HEP’in içerisinde sosyalistler olabilir. SHP’nin içerisinde olduğu gibi. Ancak peşinen, bu partiler içindeki sosyalistlerin çok özel durumlar dışında sosyalistliklerinin ipotek altına alındığı bilinmelidir. Elbette SHP ile HEP özdeş değildir. Ancak HEP’in henüz siyasal alandaki yerinin oturmamışlığından ve bu partinin Türkiye’nin geleneksel burjuva siyasal sisteminde olmayan ve bu sistemde Kürt ulusal hareketi aracılığıyla gündeme getirilen yeni bir kanalın oluşma sancılarına tekabül etmesinden yola çıkarak bu partiyi “sosyalizm” mertebesine yükseltmek hiç mümkün değildir.

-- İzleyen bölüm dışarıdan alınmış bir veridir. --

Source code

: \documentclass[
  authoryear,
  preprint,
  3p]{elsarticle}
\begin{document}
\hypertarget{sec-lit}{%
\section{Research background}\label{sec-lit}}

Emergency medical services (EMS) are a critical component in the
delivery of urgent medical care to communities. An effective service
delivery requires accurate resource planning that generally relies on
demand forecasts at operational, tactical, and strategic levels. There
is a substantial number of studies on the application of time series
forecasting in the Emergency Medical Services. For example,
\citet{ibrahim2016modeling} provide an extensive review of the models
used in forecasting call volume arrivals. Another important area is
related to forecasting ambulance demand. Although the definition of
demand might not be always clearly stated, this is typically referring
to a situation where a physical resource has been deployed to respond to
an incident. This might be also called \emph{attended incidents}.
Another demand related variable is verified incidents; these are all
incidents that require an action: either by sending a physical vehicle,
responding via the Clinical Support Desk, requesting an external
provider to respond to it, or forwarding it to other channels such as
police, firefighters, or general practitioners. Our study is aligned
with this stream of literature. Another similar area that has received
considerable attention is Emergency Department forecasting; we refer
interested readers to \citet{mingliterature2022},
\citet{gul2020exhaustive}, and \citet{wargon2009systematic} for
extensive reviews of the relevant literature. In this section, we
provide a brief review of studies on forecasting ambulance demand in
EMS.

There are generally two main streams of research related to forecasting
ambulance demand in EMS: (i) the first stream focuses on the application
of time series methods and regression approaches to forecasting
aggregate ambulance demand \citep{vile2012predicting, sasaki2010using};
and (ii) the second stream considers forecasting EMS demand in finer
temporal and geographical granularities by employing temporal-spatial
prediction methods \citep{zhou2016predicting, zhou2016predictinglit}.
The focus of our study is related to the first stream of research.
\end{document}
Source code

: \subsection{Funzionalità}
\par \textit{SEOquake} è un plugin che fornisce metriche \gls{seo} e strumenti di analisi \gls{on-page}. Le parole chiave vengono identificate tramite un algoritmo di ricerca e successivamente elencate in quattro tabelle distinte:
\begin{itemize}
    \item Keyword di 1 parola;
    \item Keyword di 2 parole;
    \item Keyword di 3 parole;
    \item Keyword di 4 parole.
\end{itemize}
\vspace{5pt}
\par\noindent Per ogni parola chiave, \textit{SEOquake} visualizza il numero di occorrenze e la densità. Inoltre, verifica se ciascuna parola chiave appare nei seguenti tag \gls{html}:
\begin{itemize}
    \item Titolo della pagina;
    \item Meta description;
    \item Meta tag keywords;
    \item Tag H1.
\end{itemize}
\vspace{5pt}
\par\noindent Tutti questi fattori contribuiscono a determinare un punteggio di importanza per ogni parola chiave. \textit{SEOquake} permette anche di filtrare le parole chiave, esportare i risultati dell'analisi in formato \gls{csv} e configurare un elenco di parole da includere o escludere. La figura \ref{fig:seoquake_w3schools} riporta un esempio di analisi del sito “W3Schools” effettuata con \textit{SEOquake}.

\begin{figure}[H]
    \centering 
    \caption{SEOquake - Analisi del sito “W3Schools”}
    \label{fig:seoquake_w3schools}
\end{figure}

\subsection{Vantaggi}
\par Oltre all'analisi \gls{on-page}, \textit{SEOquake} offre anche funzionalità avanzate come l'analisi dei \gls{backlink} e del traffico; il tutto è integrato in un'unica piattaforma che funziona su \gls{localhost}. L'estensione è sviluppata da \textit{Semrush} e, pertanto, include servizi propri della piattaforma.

Türkiye’nin bütününü kapsayan bir “seçim”de Türkiye sosyalist hareketinin ulusal bir temayla ve kimi yerde işin cılkının çıktığı bir temayla görev yerine getirmesi tek kelimeyle utanılacak bir durumdur. Yıllardır eleştirilen “parlamentarizm”in daniskasını yaparak her durumda “ulusal temsil”i kafaya koyanlar, burjuva partilerinden başlayarak bütün alternatiflere oynayarak Kürt hareketinin sınıfsal bir zeminde ayrışmasını zorlaştırmaktadırlar ve işbirlikçilik yapmaktadırlar.
Sosyalist parti faktörü
Sosyalistler açısından yukarıdaki “alternatiflere ek olarak “SP’nin desteklenmesi” de bir almaşık olarak duruyordu. Doğu Perinçek’in partisi, kim ne derse desin Türkiye solunda örgütlenme sürecinin daha ileri noktalarına ulaşmış bir çizgi olarak kendisini kuşatan tecrit çemberini giderek daha fazla zorlamaya başlamıştır. Bu tecritin kırılıp kırılmamasının tek başına olumsuz ya da olumlu olarak değerlendirilmesi mümkün değildir. Sorun, Sosyalist Parti’nin gerek seçimlerde, gerekse genel siyasal varlığı bağlamında sosyalizmin hanesine katıp ondan çalacaklarıdır. Bu parti, Türkiye sosyalist hareketinin sorunlarına ve iktidar mücadelesine cevap verebilecek bir nitelikte olmadığı gibi, böyle bir niteliği kazanabilecek potansiyele de sahip değildir. Ancak SP’nin kimi dönemlerde burjuvazinin teşhiri, demokrasi mücadelesi, hatta sosyalizan propaganda açısından Türkiye sosyalist hareketinin önüne geçmesi, hayıflanılacak ama bir yandan da geçmişinde ihbarcılık ve milliyetçilik yatan bir eğilimin bugünü açısından sevinilecek bir durumdur. Sosyalist Parti değerlendirilirken bu partinin değişme dinamiklerini hesaba katmayan bir anlayışı Gelenek olarak onaylamamız mümkün değildir.
Devrimci seçim bloğu
Gelenek‘in İşçi Partisi Yolunda POLİTİKA kapsamında katıldığı devrimci seçim bloğu seçimlerde ortaya çıkan bir başka alternatiftir. Kitap dizimiz okurlarına ulaştığında muhtemelen kampanyanın faaliyetleri hızlanmış olacak. Bu nedenle kampanyanın pratikte nasıl yolaldığını bu çalışmaların kendisinden izlemek olanağı bulacak okurlarımız. Ancak seçim kampanyasına ilişkin burada söylenecek şeyler var.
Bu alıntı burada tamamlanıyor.